During a Sept. 2 meeting, the Catholic Bishops’ Conference of the Philippines unanimously set the upcoming Sept. 14 as a National Day of Prayer for Peace.

The day of prayer coincides with the celebration of the feast of the Exaltation of the Cross.

“We request the Most Reverend Archbishops and Bishops to oblige all priests to celebrate all Masses that day for the special intentions of the persecuted Christians in Syria and Iraq,” said Archbishop Socrates Villegas of Lingayen-Dagupan, who is also president of the Filipino bishops’ conference.

He exhorted all Church leaders and the faithful to mark the day with particular prayer intentions for the modern-day martyrs, and appealed for a special charity fund in supporting the persecuted victims in Iraq and Syria.

“In all our Masses on the feast of the Holy Cross, let us unite ourselves with our suffering brothers and sisters, commending to the God who is our hope their pains, their shattered lives and dreams, their bereavement, and their loss.”

“The Gospel of peace, love and brotherhood is under siege in many parts of the world, especially in Iraq and Syria”, noted Archbishop Villegas, who urged Filipinos to respond first and foremost through “prayer, accompanied by charity and solidarity.”

Archbishop Villegas observed that “helpless and defenseless persons are victims of a brutal imposition of a rigid and unforgiving version of faith,” adding that “religion is as much a victim, for those who kill and slaughter, wound and maim, destroy and burn in the name of God, send the world the awful message that religion divides, that faith is oppressive, that belief can engender so much unkindness.”

He appealed to the faithful to pray for the persecuted Christians who now “see no way out of the misery that has been visited on them, the God who opens paths through the sea and ways in the desert, may make a way for them to the future that can only be his gift.”

“We must be generous, and the fact that we have our own needs here in the Philippines does not excuse us from the Christian obligation of sharing with our suffering brothers and sisters in Iraq and Syria from our own need.”

All donations received by the Catholic Bishops’ Conference of the Philippines by Sept. 30 will be sent immediately to the apostolic nunciatures to Iraq and Syria for distribution to those in need.

The Islamic State, a Wahhabi Islamist group, emerged earlier this year as one of the rebel groups fighting in the Syrian civil war. This spring it spread its operations to Iraq, taking control of Mosul and swaths of territory in the country’s north and west.
It has now established a caliphate in the territory it controls across Iraq and Syria.
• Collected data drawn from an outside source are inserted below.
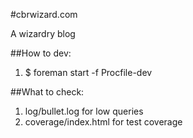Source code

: #cbrwizard.com

A wizardry blog

##How to dev:
1. $ foreman start -f Procfile-dev


##What to check:
1. log/bullet.log for low queries
1. coverage/index.html for test coverage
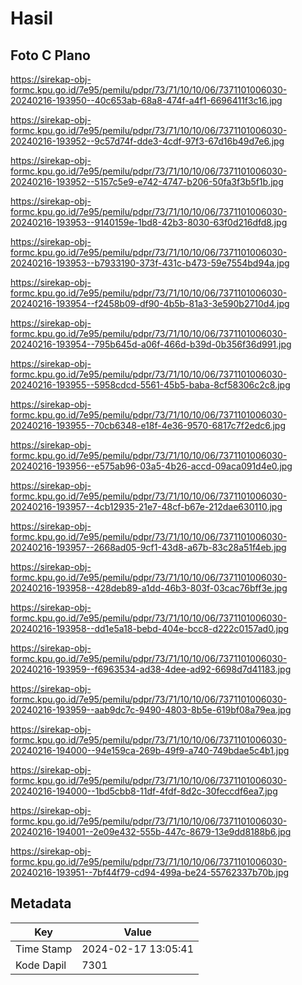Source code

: # Hasil

## Foto C Plano

https://sirekap-obj-formc.kpu.go.id/7e95/pemilu/pdpr/73/71/10/10/06/7371101006030-20240216-193950--40c653ab-68a8-474f-a4f1-6696411f3c16.jpg

https://sirekap-obj-formc.kpu.go.id/7e95/pemilu/pdpr/73/71/10/10/06/7371101006030-20240216-193952--9c57d74f-dde3-4cdf-97f3-67d16b49d7e6.jpg

https://sirekap-obj-formc.kpu.go.id/7e95/pemilu/pdpr/73/71/10/10/06/7371101006030-20240216-193952--5157c5e9-e742-4747-b206-50fa3f3b5f1b.jpg

https://sirekap-obj-formc.kpu.go.id/7e95/pemilu/pdpr/73/71/10/10/06/7371101006030-20240216-193953--9140159e-1bd8-42b3-8030-63f0d216dfd8.jpg

https://sirekap-obj-formc.kpu.go.id/7e95/pemilu/pdpr/73/71/10/10/06/7371101006030-20240216-193953--b7933190-373f-431c-b473-59e7554bd94a.jpg

https://sirekap-obj-formc.kpu.go.id/7e95/pemilu/pdpr/73/71/10/10/06/7371101006030-20240216-193954--f2458b09-df90-4b5b-81a3-3e590b2710d4.jpg

https://sirekap-obj-formc.kpu.go.id/7e95/pemilu/pdpr/73/71/10/10/06/7371101006030-20240216-193954--795b645d-a06f-466d-b39d-0b356f36d991.jpg

https://sirekap-obj-formc.kpu.go.id/7e95/pemilu/pdpr/73/71/10/10/06/7371101006030-20240216-193955--5958cdcd-5561-45b5-baba-8cf58306c2c8.jpg

https://sirekap-obj-formc.kpu.go.id/7e95/pemilu/pdpr/73/71/10/10/06/7371101006030-20240216-193955--70cb6348-e18f-4e36-9570-6817c7f2edc6.jpg

https://sirekap-obj-formc.kpu.go.id/7e95/pemilu/pdpr/73/71/10/10/06/7371101006030-20240216-193956--e575ab96-03a5-4b26-accd-09aca091d4e0.jpg

https://sirekap-obj-formc.kpu.go.id/7e95/pemilu/pdpr/73/71/10/10/06/7371101006030-20240216-193957--4cb12935-21e7-48cf-b67e-212dae630110.jpg

https://sirekap-obj-formc.kpu.go.id/7e95/pemilu/pdpr/73/71/10/10/06/7371101006030-20240216-193957--2668ad05-9cf1-43d8-a67b-83c28a51f4eb.jpg

https://sirekap-obj-formc.kpu.go.id/7e95/pemilu/pdpr/73/71/10/10/06/7371101006030-20240216-193958--428deb89-a1dd-46b3-803f-03cac76bff3e.jpg

https://sirekap-obj-formc.kpu.go.id/7e95/pemilu/pdpr/73/71/10/10/06/7371101006030-20240216-193958--dd1e5a18-bebd-404e-bcc8-d222c0157ad0.jpg

https://sirekap-obj-formc.kpu.go.id/7e95/pemilu/pdpr/73/71/10/10/06/7371101006030-20240216-193959--f6963534-ad38-4dee-ad92-6698d7d41183.jpg

https://sirekap-obj-formc.kpu.go.id/7e95/pemilu/pdpr/73/71/10/10/06/7371101006030-20240216-193959--aab9dc7c-9490-4803-8b5e-619bf08a79ea.jpg

https://sirekap-obj-formc.kpu.go.id/7e95/pemilu/pdpr/73/71/10/10/06/7371101006030-20240216-194000--94e159ca-269b-49f9-a740-749bdae5c4b1.jpg

https://sirekap-obj-formc.kpu.go.id/7e95/pemilu/pdpr/73/71/10/10/06/7371101006030-20240216-194000--1bd5cbb8-11df-4fdf-8d2c-30feccdf6ea7.jpg

https://sirekap-obj-formc.kpu.go.id/7e95/pemilu/pdpr/73/71/10/10/06/7371101006030-20240216-194001--2e09e432-555b-447c-8679-13e9dd8188b6.jpg

https://sirekap-obj-formc.kpu.go.id/7e95/pemilu/pdpr/73/71/10/10/06/7371101006030-20240216-193951--7bf44f79-cd94-499a-be24-55762337b70b.jpg


## Metadata

| Key        | Value               |
| ---------- | ------------------- |
| Time Stamp | 2024-02-17 13:05:41 |
| Kode Dapil | 7301                |



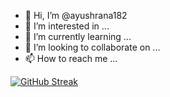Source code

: - 👋 Hi, I’m @ayushrana182
- 👀 I’m interested in ...
- 🌱 I’m currently learning ...
- 💞️ I’m looking to collaborate on ...
- 📫 How to reach me ...

[![GitHub Streak](https://streak-stats.demolab.com/?user=ayushrana182/theme=highcontrast)](https://git.io/streak-stats)

<!---
ayushrana182/ayushrana182 is a ✨ special ✨ repository because its `README.md` (this file) appears on your GitHub profile.
You can click the Preview link to take a look at your changes.
--->
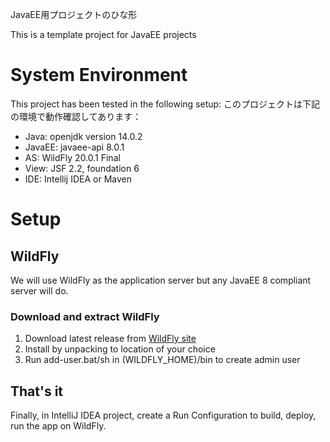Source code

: JavaEE用プロジェクトのひな形

This is a template project for JavaEE projects

# System Environment
This project has been tested in the following setup:
このプロジェクトは下記の環境で動作確認してあります：
* Java: openjdk version 14.0.2
* JavaEE: javaee-api 8.0.1
* AS: WildFly 20.0.1 Final
* View: JSF 2.2, foundation 6
* IDE: Intellij IDEA or Maven

# Setup

## WildFly
We will use WildFly as the application server but any JavaEE 8 compliant server will do.
### Download and extract WildFly
1. Download latest release from [WildFly site](http://wildfly.org/downloads/)
2. Install by unpacking to location of your choice
3. Run add-user.bat/sh in (WILDFLY_HOME)/bin to create admin user

## That's it
Finally, in IntelliJ IDEA project, create a Run Configuration to build, deploy, run the app on WildFly.
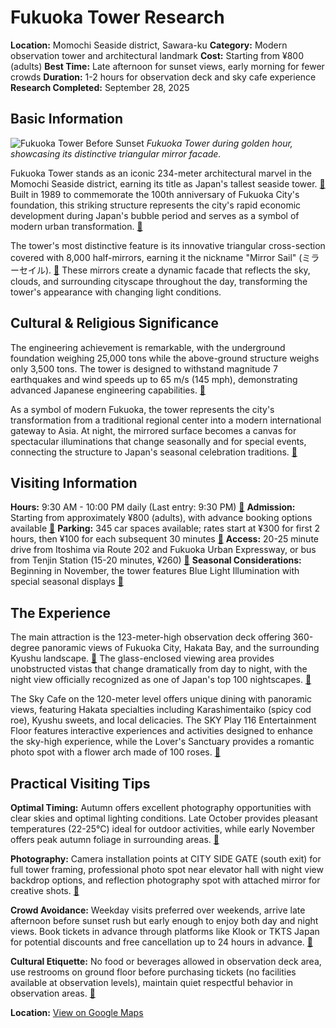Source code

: # Fukuoka Tower Research

**Location:** Momochi Seaside district, Sawara-ku
**Category:** Modern observation tower and architectural landmark
**Cost:** Starting from ¥800 (adults)
**Best Time:** Late afternoon for sunset views, early morning for fewer crowds
**Duration:** 1-2 hours for observation deck and sky cafe experience
**Research Completed:** September 28, 2025

## Basic Information

![Fukuoka Tower Before Sunset](https://upload.wikimedia.org/wikipedia/commons/b/b9/Fukuoka_Tower_Before_Sunset.jpg)
*Fukuoka Tower during golden hour, showcasing its distinctive triangular mirror facade.*

Fukuoka Tower stands as an iconic 234-meter architectural marvel in the Momochi Seaside district, earning its title as Japan's tallest seaside tower. [🔗](https://en.wikipedia.org/wiki/Fukuoka_Tower) Built in 1989 to commemorate the 100th anniversary of Fukuoka City's foundation, this striking structure represents the city's rapid economic development during Japan's bubble period and serves as a symbol of modern urban transformation. [🔗](https://www.japan-experience.com/all-about-japan/fukuoka/attractions-excursions/fukuoka-tower)

The tower's most distinctive feature is its innovative triangular cross-section covered with 8,000 half-mirrors, earning it the nickname "Mirror Sail" (ミラーセイル). [🔗](https://en.wikipedia.org/wiki/Fukuoka_Tower) These mirrors create a dynamic facade that reflects the sky, clouds, and surrounding cityscape throughout the day, transforming the tower's appearance with changing light conditions.

## Cultural & Religious Significance

The engineering achievement is remarkable, with the underground foundation weighing 25,000 tons while the above-ground structure weighs only 3,500 tons. The tower is designed to withstand magnitude 7 earthquakes and wind speeds up to 65 m/s (145 mph), demonstrating advanced Japanese engineering capabilities. [🔗](https://www.agoda.com/travel-guides/japan/fukuoka/discovering-fukuoka-tower-the-pinnacle-of-fukuokas-skyline/)

As a symbol of modern Fukuoka, the tower represents the city's transformation from a traditional regional center into a modern international gateway to Asia. At night, the mirrored surface becomes a canvas for spectacular illuminations that change seasonally and for special events, connecting the structure to Japan's seasonal celebration traditions. [🔗](https://en-1056.site-translation.com/lightup/)

## Visiting Information

**Hours:** 9:30 AM - 10:00 PM daily (Last entry: 9:30 PM) [🔗](https://en-1056.site-translation.com/charge/)
**Admission:** Starting from approximately ¥800 (adults), with advance booking options available [🔗](https://www.waug.com/en/activities/104266)
**Parking:** 345 car spaces available; rates start at ¥300 for first 2 hours, then ¥100 for each subsequent 30 minutes [🔗](https://travel.gaijinpot.com/momochi-seaside-park/)
**Access:** 20-25 minute drive from Itoshima via Route 202 and Fukuoka Urban Expressway, or bus from Tenjin Station (15-20 minutes, ¥260) [🔗](https://www.japan-guide.com/e/e4801.html)
**Seasonal Considerations:** Beginning in November, the tower features Blue Light Illumination with special seasonal displays [🔗](https://www.crossroadfukuoka.jp/en/articles/illumination)

## The Experience

The main attraction is the 123-meter-high observation deck offering 360-degree panoramic views of Fukuoka City, Hakata Bay, and the surrounding Kyushu landscape. [🔗](https://en-1056.site-translation.com/) The glass-enclosed viewing area provides unobstructed vistas that change dramatically from day to night, with the night view officially recognized as one of Japan's top 100 nightscapes. [🔗](https://www.tripadvisor.com/Attraction_Review-g298207-d1229304-Reviews-Fukuoka_Tower-Fukuoka_Fukuoka_Prefecture_Kyushu.html)

The Sky Cafe on the 120-meter level offers unique dining with panoramic views, featuring Hakata specialties including Karashimentaiko (spicy cod roe), Kyushu sweets, and local delicacies. The SKY Play 116 Entertainment Floor features interactive experiences and activities designed to enhance the sky-high experience, while the Lover's Sanctuary provides a romantic photo spot with a flower arch made of 100 roses. [🔗](https://www.tripadvisor.com/Attraction_Review-g298207-d1229304-Reviews-Fukuoka_Tower-Fukuoka_Fukuoka_Prefecture_Kyushu.html)

## Practical Visiting Tips

**Optimal Timing:** Autumn offers excellent photography opportunities with clear skies and optimal lighting conditions. Late October provides pleasant temperatures (22-25°C) ideal for outdoor activities, while early November offers peak autumn foliage in surrounding areas. [🔗](https://www.umetravel.com/japan-fall-foliage/fukuoka-autumn-leaves.html)

**Photography:** Camera installation points at CITY SIDE GATE (south exit) for full tower framing, professional photo spot near elevator hall with night view backdrop options, and reflection photography spot with attached mirror for creative shots. [🔗](https://en-1056.site-translation.com/blog/archives/24)

**Crowd Avoidance:** Weekday visits preferred over weekends, arrive late afternoon before sunset rush but early enough to enjoy both day and night views. Book tickets in advance through platforms like Klook or TKTS Japan for potential discounts and free cancellation up to 24 hours in advance. [🔗](https://www.civitatis.com/en/fukuoka/fukuoka-tower-observation-deck-tickets/)

**Cultural Etiquette:** No food or beverages allowed in observation deck area, use restrooms on ground floor before purchasing tickets (no facilities available at observation levels), maintain quiet respectful behavior in observation areas. [🔗](https://www.tripadvisor.com/Attraction_Review-g298207-d1229304-Reviews-Fukuoka_Tower-Fukuoka_Fukuoka_Prefecture_Kyushu.html)

**Location:** [View on Google Maps](https://www.google.com/maps/place/2-3-26+Momochihama,+Sawara-ku,+Fukuoka,+Japan)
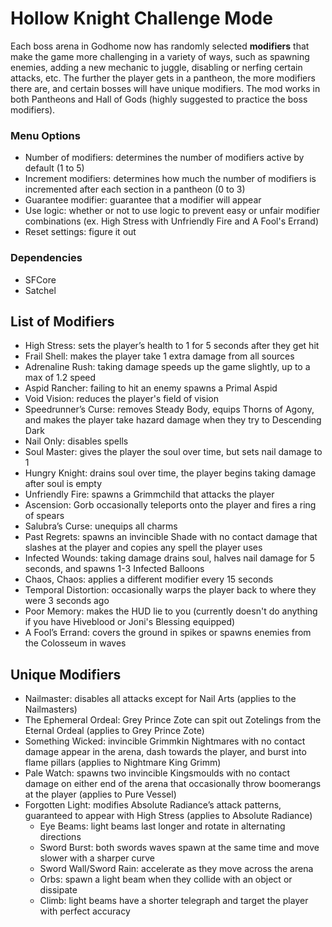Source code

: # Hollow Knight Challenge Mode

Each boss arena in Godhome now has randomly selected **modifiers** that make the game more challenging in a variety of ways, such as spawning enemies, adding a new mechanic to juggle, disabling or nerfing certain attacks, etc. The further the player gets in a pantheon, the more modifiers there are, and certain bosses will have unique modifiers. The mod works in both Pantheons and Hall of Gods (highly suggested to practice the boss modifiers).

### Menu Options
- Number of modifiers: determines the number of modifiers active by default (1 to 5)
- Increment modifiers: determines how much the number of modifiers is incremented after each section in a pantheon (0 to 3)
- Guarantee modifier: guarantee that a modifier will appear
- Use logic: whether or not to use logic to prevent easy or unfair modifier combinations (ex. High Stress with Unfriendly Fire and A Fool's Errand)
- Reset settings: figure it out

### Dependencies
- SFCore
- Satchel

## List of Modifiers
- High Stress: sets the player’s health to 1 for 5 seconds after they get hit
- Frail Shell: makes the player take 1 extra damage from all sources
- Adrenaline Rush: taking damage speeds up the game slightly, up to a max of 1.2 speed
- Aspid Rancher: failing to hit an enemy spawns a Primal Aspid
- Void Vision: reduces the player's field of vision
- Speedrunner’s Curse: removes Steady Body, equips Thorns of Agony, and makes the player take hazard damage when they try to Descending Dark
- Nail Only: disables spells
- Soul Master: gives the player the soul over time, but sets nail damage to 1
- Hungry Knight: drains soul over time, the player begins taking damage after soul is empty
- Unfriendly Fire: spawns a Grimmchild that attacks the player
- Ascension: Gorb occasionally teleports onto the player and fires a ring of spears
- Salubra’s Curse: unequips all charms
- Past Regrets: spawns an invincible Shade with no contact damage that slashes at the player and copies any spell the player uses
- Infected Wounds: taking damage drains soul, halves nail damage for 5 seconds, and spawns 1-3 Infected Balloons
- Chaos, Chaos: applies a different modifier every 15 seconds
- Temporal Distortion: occasionally warps the player back to where they were 3 seconds ago
- Poor Memory: makes the HUD lie to you (currently doesn't do anything if you have Hiveblood or Joni's Blessing equipped)
- A Fool’s Errand: covers the ground in spikes or spawns enemies from the Colosseum in waves

## Unique Modifiers
- Nailmaster: disables all attacks except for Nail Arts (applies to the Nailmasters)
- The Ephemeral Ordeal: Grey Prince Zote can spit out Zotelings from the Eternal Ordeal (applies to Grey Prince Zote)
- Something Wicked: invincible Grimmkin Nightmares with no contact damage appear in the arena, dash towards the player, and burst into flame pillars (applies to Nightmare King Grimm)
- Pale Watch: spawns two invincible Kingsmoulds with no contact damage on either end of the arena that occasionally throw boomerangs at the player (applies to Pure Vessel)
- Forgotten Light: modifies Absolute Radiance’s attack patterns, guaranteed to appear with High Stress (applies to Absolute Radiance)
  - Eye Beams: light beams last longer and rotate in alternating directions
  - Sword Burst: both swords waves spawn at the same time and move slower with a sharper curve
  - Sword Wall/Sword Rain: accelerate as they move across the arena
  - Orbs: spawn a light beam when they collide with an object or dissipate
  - Climb: light beams have a shorter telegraph and target the player with perfect accuracy
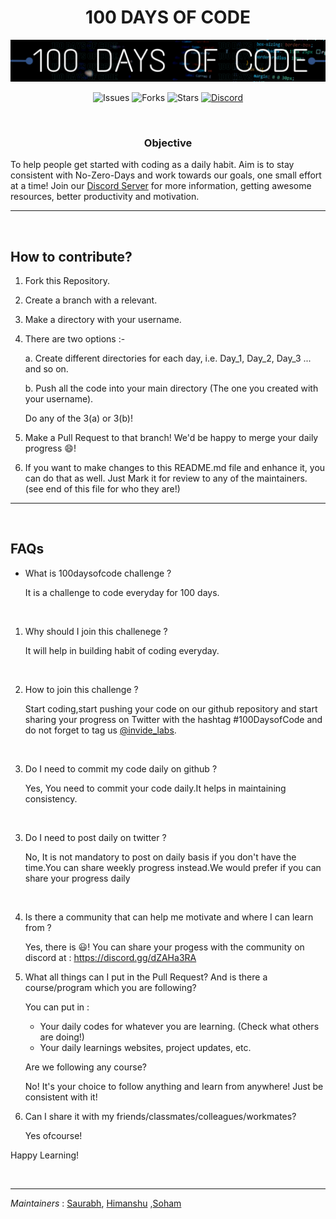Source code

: <H1 align="center"> 100 DAYS OF CODE </H1>

[![Banner](Assets/100daysOfCode.png)](https://discord.gg/JFWP8c2gPG)


<div align="center"> 

![Issues](	https://img.shields.io/github/issues/Git-Commit-Show/100-Days-of-Code)
![Forks](https://img.shields.io/github/forks/Git-Commit-Show/100-Days-of-Code)
![Stars](https://img.shields.io/github/stars/Git-Commit-Show/100-Days-of-Code)
[![Discord](https://img.shields.io/badge/Join%20Our-Discord-orange)](https://discord.gg/JFWP8c2gPG)

</div>

<br/>

<H3 align="center">Objective</H3>

To help people get started with coding as a daily habit. Aim is to stay consistent with No-Zero-Days and work towards our goals, one small effort at a time! Join our [Discord Server](https://discord.gg/JFWP8c2gPG) for more information, getting awesome resources, better productivity and motivation.

---

<br/>

## **How to contribute?**

1. Fork this Repository.
2. Create a branch with a relevant.
3. Make a directory with your username.
4. There are two options :-

    a. Create different directories for each day, i.e. Day_1, Day_2, Day_3 ... and so on.

    b. Push all the code into your main directory (The one you created with your username). 

    Do any of the 3(a) or 3(b)!
5. Make a Pull Request to that branch! We'd be happy to merge your daily progress 😄!
6. If you want to make changes to this README.md file and enhance it, you can do that as well. Just Mark it for review to any of the maintainers. (see end of this file for who they are!)


---

<br/>


## **FAQs**

 - What is 100daysofcode challenge ?
    
    It is a challenge to code everyday for 100 days.

<br/>

1. Why should I join this challenege ?
    
    It will help in building habit of coding everyday.

<br/>

2. How to join this challenge ?
   
   Start coding,start pushing your code on our github repository and start sharing your   progress on Twitter with the hashtag #100DaysofCode and do not forget to tag us [@invide_labs](https://twitter.com/Invide_Labs).

<br/>

3. Do I need to commit my code daily on github ?

    Yes, You need to commit your code daily.It helps in maintaining consistency.


<br/>

3. Do I need to post daily on twitter ?
    
    No, It is not mandatory to post on daily basis if you don't have the time.You can share weekly progress instead.We would prefer if you can share your progress daily

<br/>

4. Is there a community that can help me motivate and where I can learn from ?

    Yes, there is 😃! You can share your progess with the community on discord at : <https://discord.gg/dZAHa3RA>

5. What all things can I put in the Pull Request? And is there a course/program which you are following?

    You can put in :
    - Your daily codes for whatever you are learning. (Check what others are doing!)
    -  Your daily learnings websites, project updates, etc. 

    Are we following any course?
    
    No! It's your choice to follow anything and learn from anywhere! Just be consistent with it!

6. Can I share it with my friends/classmates/colleagues/workmates?

     Yes ofcourse!

Happy Learning!
 
<br/>


---
_Maintainers_ : [Saurabh](https://github.com/srbhr), [Himanshu](https://github.com/himanshu007-creator) ,[Soham](https://github.com/soham117) 
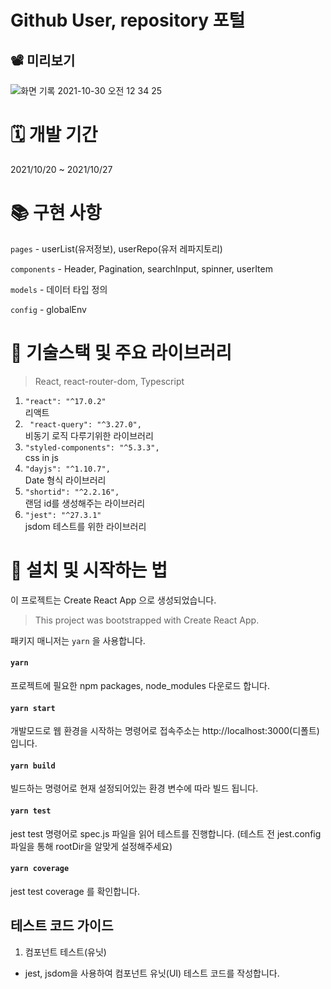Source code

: # Github User, repository 포털

## 📽 미리보기

![화면 기록 2021-10-30 오전 12 34 25](https://user-images.githubusercontent.com/61695175/139463041-5d1d81f7-bf33-4b32-99f6-b6ee971bb785.gif)

# 🗓 개발 기간

2021/10/20 ~ 2021/10/27

# 📚 구현 사항

`pages` - userList(유저정보), userRepo(유저 레파지토리)

`components` - Header, Pagination, searchInput, spinner, userItem

`models` - 데이터 타입 정의

`config` - globalEnv

# 🔨 기술스택 및 주요 라이브러리

> React, react-router-dom, Typescript

1. `"react": "^17.0.2"` <br/>
   리액트
2. ` "react-query": "^3.27.0",` <br/>
   비동기 로직 다루기위한 라이브러리
3. `"styled-components": "^5.3.3",` <br/>
   css in js
4. `"dayjs": "^1.10.7",` <br/>
   Date 형식 라이브러리
5. `"shortid": "^2.2.16",` <br/>
   랜덤 id를 생성해주는 라이브러리
6. `"jest": "^27.3.1"` <br/>
   jsdom 테스트를 위한 라이브러리

# 📱 설치 및 시작하는 법

이 프로젝트는 Create React App 으로 생성되었습니다.

> This project was bootstrapped with Create React App.

패키지 매니저는 `yarn` 을 사용합니다.

#### `yarn`

프로젝트에 필요한 npm packages, node_modules 다운로드 합니다.

#### `yarn start`

개발모드로 웹 환경을 시작하는 명령어로
접속주소는 http://localhost:3000(디폴트) 입니다.

#### `yarn build`

빌드하는 명령어로 현재 설정되어있는 환경 변수에 따라 빌드 됩니다.

#### `yarn test`

jest test 명령어로 spec.js 파일을 읽어 테스트를 진행합니다.
(테스트 전 jest.config 파일을 통해 rootDir을 알맞게 설정해주세요)

#### `yarn coverage`

jest test coverage 를 확인합니다.

## 테스트 코드 가이드

1. 컴포넌트 테스트(유닛)

- jest, jsdom을 사용하여 컴포넌트 유닛(UI) 테스트 코드를 작성합니다.
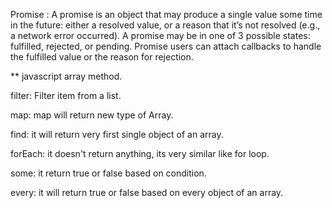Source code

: Promise : A promise is an object that may produce a single value some time in the future: either a resolved value, or a reason that it’s not resolved (e.g., a network error occurred). A promise may be in one of 3 possible states: fulfilled, rejected, or pending. Promise users can attach callbacks to handle the fulfilled value or the reason for rejection.

** javascript array method.

filter: Filter item from a list.

map: map will return new type of Array.

find: it will return very first single object of an array. 

forEach: it doesn't return anything, its very similar like for loop.

some: it return true or false based on condition.

every: it will return true or false based on every object of an array.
The Islamic State has persecuted all non-Wahhabi persons in its territory: tens of thousands of Christians, Yazidis, and Shia and Sunni Muslims have all fled the caliphate.

During his July 2 Mass at the chapel of the St. Martha residence, Pope Francis said that “the persecution of Christians today is even greater than in the first centuries of the Church, and there are more Christian martyrs today than in that era.”